The Reg S 5-1/2 year deal was priced at 99.404% with a coupon of 2.75% to offer a yield of 2.868%. This was equivalent to a spread of 155bp over the US treasuries, or at the tight end of the final price guidance of between 155bp and 160bp. The coupon was the lowest ever achieved by an Indian financial institution for a public US dollar bond.


The pricing cut through the secondary trading levels of similar bonds and was tighter than Eximbank’s bond issue in March 2014, which was also for US$500 million and had a tenor of 5-1/2 years. This was the tightest spread versus US treasuries among all Indian US dollar bond transactions since 2007.


With this deal, Eximbank became the first Indian bank to access the international debt capital markets in 2015. The bank announced the deal during the Asia morning session on February 4 with an initial price guidance of 175bp area. It capitalized on strong market conditions and captured the focus of investors amid competing supply.


After gathering a solid order book from Asian investors, the transaction continued to gather momentum during the European trading session and the final price guidance at Asia close at between 155bp and 160bp.

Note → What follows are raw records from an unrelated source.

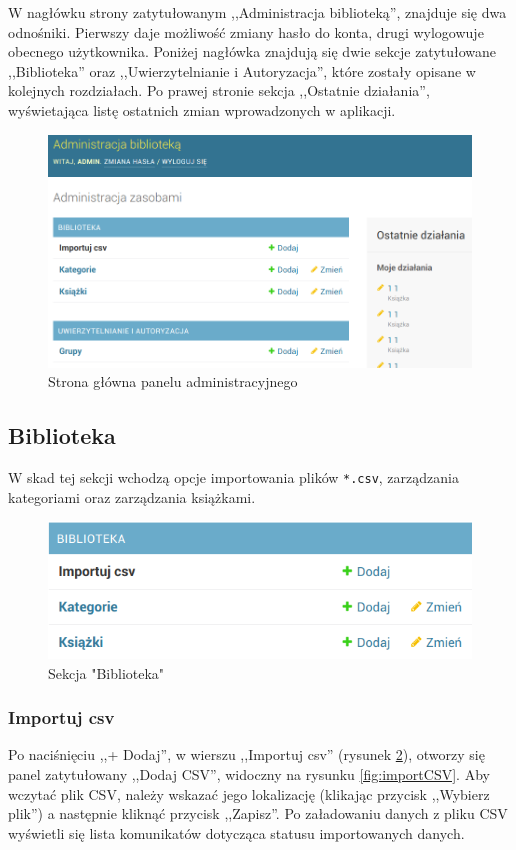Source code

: \documentclass[twoside]{projektInzynierskiMS}
\begin{document}
W nagłówku strony zatytułowanym ,,Administracja biblioteką'', znajduje się dwa odnośniki. Pierwszy daje możliwość zmiany hasło do konta, drugi wylogowuje obecnego użytkownika. Poniżej nagłówka znajdują się dwie sekcje zatytułowane ,,Biblioteka'' oraz ,,Uwierzytelnianie i Autoryzacja'', które zostały opisane w kolejnych rozdziałach. Po prawej stronie sekcja ,,Ostatnie działania'', wyświetająca listę ostatnich zmian wprowadzonych w aplikacji.


\begin{figure}[h]
  \centering
  \includegraphics[width=0.6\linewidth]{img/backend/PanelAdmin.png}
  \caption{Strona główna panelu administracyjnego}
  \label{fig:adminPanel}
\end{figure}

\subsection{Biblioteka}
W skad tej sekcji wchodzą opcje importowania plików \verb`*.csv`, zarządzania kategoriami oraz zarządzania książkami.

\begin{figure}[h]
  \centering
  \includegraphics[width=0.6\linewidth]{img/backend/biblioteka.png}
  \caption{Sekcja "Biblioteka"}
  \label{fig:biblioteka}
\end{figure}

\subsubsection{Importuj csv}
Po naciśnięciu ,,+ Dodaj'', w wierszu ,,Importuj csv'' (rysunek \ref{fig:biblioteka}), otworzy się panel zatytułowany ,,Dodaj CSV'', widoczny na rysunku \ref{fig:importCSV}. Aby wczytać plik CSV, należy wskazać jego lokalizację (klikając przycisk ,,Wybierz plik'') a następnie kliknąć przycisk ,,Zapisz''. Po załadowaniu danych z pliku CSV wyświetli się lista komunikatów dotycząca statusu importowanych danych. 
\end{document}
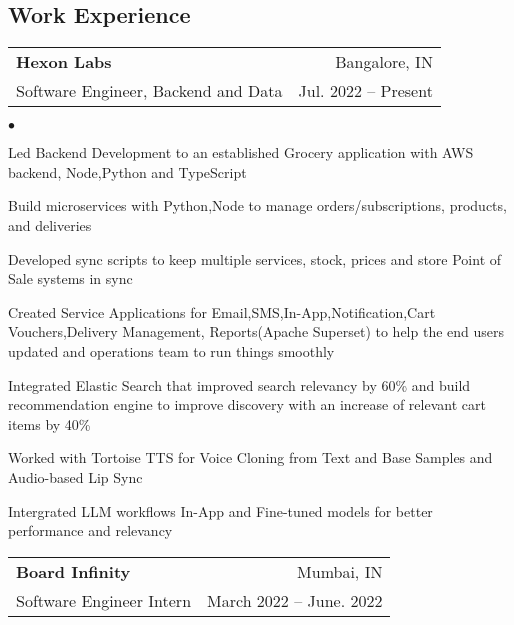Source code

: \documentclass[margin, 11pt]{res}
\makeatletter
\newcommand{\li}{https://linkedin.com/in/harishvadaparty}
\newcommand{\gh}{https://github.com/Harryalways317}
\newcommand{\personalsite}{https://hvadaparty.vercel.app}
\newcommand{\resumeSubheading}[4]{

\begin{tabular*}{1.01\textwidth}{@{\hspace{-4pt}}l @{\extracolsep{\fill}} r}
\textbf{#1} & #2 \\
      {#3} &  {#4}
\end{tabular*}\vspace{-2pt}
}
\newenvironment{list2}{
	\begin{list}{$\bullet$}{%
	    \small
		\setlength{\itemsep}{0in}
		\setlength{\parsep}{0in} \setlength{\parskip}{0in}
		\setlength{\topsep}{0in} \setlength{\partopsep}{0in}
		\setlength{\leftmargin}{0.2in}}}{\end{list}}
\makeatother
\begin{document}
\address{
    \href{https://hvadaparty.vercel.app}{Portfolio} $|$
    \href{mailto:harishvadapartygmail.com}{harishvadaparty@gmail.com} $|$ 
    \href{\li}{linkedin.com/in/harishvadaparty} $|$
    \href{\gh}{github.com/Harryalways317}
}

\begin{resume}

\section{\sc Work Experience}

\vspace{2pt}

\resumeSubheading{{\bf Hexon Labs}}{Bangalore, IN}
                 {Software Engineer, Backend and Data}{Jul. 2022 -- Present}

\begin{list2}
\item{Led Backend Development to an established Grocery application with AWS backend, Node,Python and TypeScript}
\item{Build microservices with Python,Node to  manage orders/subscriptions, products, and deliveries}
\item{Developed sync scripts to keep multiple services, stock, prices and store Point of Sale systems in sync}
\item{Created Service Applications for Email,SMS,In-App,Notification,Cart Vouchers,Delivery Management, Reports(Apache Superset) to help the end users updated and operations team to run things smoothly}
\item{Integrated Elastic Search that improved search relevancy by 60\% and build recommendation engine to improve discovery with an increase of relevant cart items by 40\% }
\item{Worked with Tortoise TTS for Voice Cloning from Text and Base Samples and Audio-based Lip Sync}
\item{Intergrated LLM workflows In-App and Fine-tuned models for better performance and relevancy}
\end{list2}
\resumeSubheading{{\bf Board Infinity}}{Mumbai, IN}
                 {Software Engineer Intern}{March 2022 -- June. 2022}
                 

\end{resume}
\end{document}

“The response reflects the high level of interest in Indian paper,” says Eximbank deputy managing director David Rasquinha in a statement. “The swiftness of the execution process was impressive and ensured a strong momentum. We were able to pick the optimal execution window and are very satisfied with the outcome.”

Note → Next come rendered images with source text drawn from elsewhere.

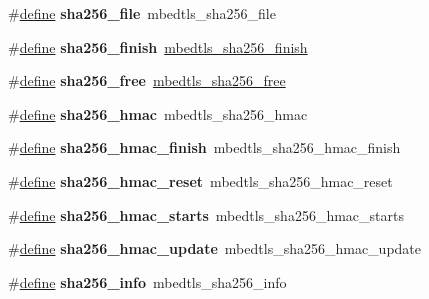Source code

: \begin{DoxyCompactItemize}
\#\hyperlink{structdefine}{define} {\bfseries sha256\+\_\+file}~mbedtls\+\_\+sha256\+\_\+file
\item 
\mbox{\label{compat-1_83_8h_a8a6d430b0d282cdbb0952f8caa4f8c2d}} 
\#\hyperlink{structdefine}{define} {\bfseries sha256\+\_\+finish}~\hyperlink{sha256_8h_a4df33c27996551f5af780b7710490c9b}{mbedtls\+\_\+sha256\+\_\+finish}
\item 
\mbox{\label{compat-1_83_8h_a54d22b8dff1b2d0407655e26327a7221}} 
\#\hyperlink{structdefine}{define} {\bfseries sha256\+\_\+free}~\hyperlink{sha256_8h_a6b9b9823b990de9685820fe59f1d9e1d}{mbedtls\+\_\+sha256\+\_\+free}
\item 
\mbox{\label{compat-1_83_8h_a54fc1329565ec8991029f4b7e8033580}} 
\#\hyperlink{structdefine}{define} {\bfseries sha256\+\_\+hmac}~mbedtls\+\_\+sha256\+\_\+hmac
\item 
\mbox{\label{compat-1_83_8h_af1f26ddd60b2c8696cf316ca8fc8462a}} 
\#\hyperlink{structdefine}{define} {\bfseries sha256\+\_\+hmac\+\_\+finish}~mbedtls\+\_\+sha256\+\_\+hmac\+\_\+finish
\item 
\mbox{\label{compat-1_83_8h_a28edf19ac50a97e64ccbe834544eddaf}} 
\#\hyperlink{structdefine}{define} {\bfseries sha256\+\_\+hmac\+\_\+reset}~mbedtls\+\_\+sha256\+\_\+hmac\+\_\+reset
\item 
\mbox{\label{compat-1_83_8h_a8f659f8c0434e631604de4de44559984}} 
\#\hyperlink{structdefine}{define} {\bfseries sha256\+\_\+hmac\+\_\+starts}~mbedtls\+\_\+sha256\+\_\+hmac\+\_\+starts
\item 
\mbox{\label{compat-1_83_8h_a5e89021c26dbeaa49b5e8947e4bd364a}} 
\#\hyperlink{structdefine}{define} {\bfseries sha256\+\_\+hmac\+\_\+update}~mbedtls\+\_\+sha256\+\_\+hmac\+\_\+update
\item 
\mbox{\label{compat-1_83_8h_a2166437e69e9a40649fcab07f215abb2}} 
\#\hyperlink{structdefine}{define} {\bfseries sha256\+\_\+info}~mbedtls\+\_\+sha256\+\_\+info
\item 
\mbox{\label{compat-1_83_8h_a509e59da6cfc7c14458d5a26e7a38c96}} 

\end{DoxyCompactItemize}
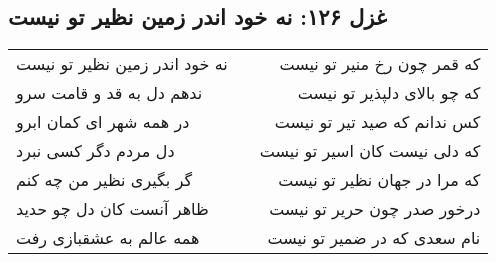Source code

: \begin{center}
\section*{غزل ۱۲۶: نه خود اندر زمین نظیر تو نیست}
\label{sec:126}
\begin{longtable}{l p{0.5cm} r}
نه خود اندر زمین نظیر تو نیست
&&
که قمر چون رخ منیر تو نیست
\\
ندهم دل به قد و قامت سرو
&&
که چو بالای دلپذیر تو نیست
\\
در همه شهر ای کمان ابرو
&&
کس ندانم که صید تیر تو نیست
\\
دل مردم دگر کسی نبرد
&&
که دلی نیست کان اسیر تو نیست
\\
گر بگیری نظیر من چه کنم
&&
که مرا در جهان نظیر تو نیست
\\
ظاهر آنست کان دل چو حدید
&&
درخور صدر چون حریر تو نیست
\\
همه عالم به عشقبازی رفت
&&
نام سعدی که در ضمیر تو نیست
\\
\end{longtable}
\end{center}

The deal, issued through the bank’s US$6 billion medium-term note programme, contains a change of control clause if at any time the government of India owns less than 51% of Eximbank’s issued share capital.


The final order book amounted to US$2 billion from 150 investors with 52% of the bonds allocated in Europe, 36% in Asia and 12% to US offshore accounts. The paper was distributed to high quality investors with 47% going to fund managers, 27% to banks, 11% to insurance companies and pension funds, 11% to central banks and sovereign wealth funds and 4% to private banks.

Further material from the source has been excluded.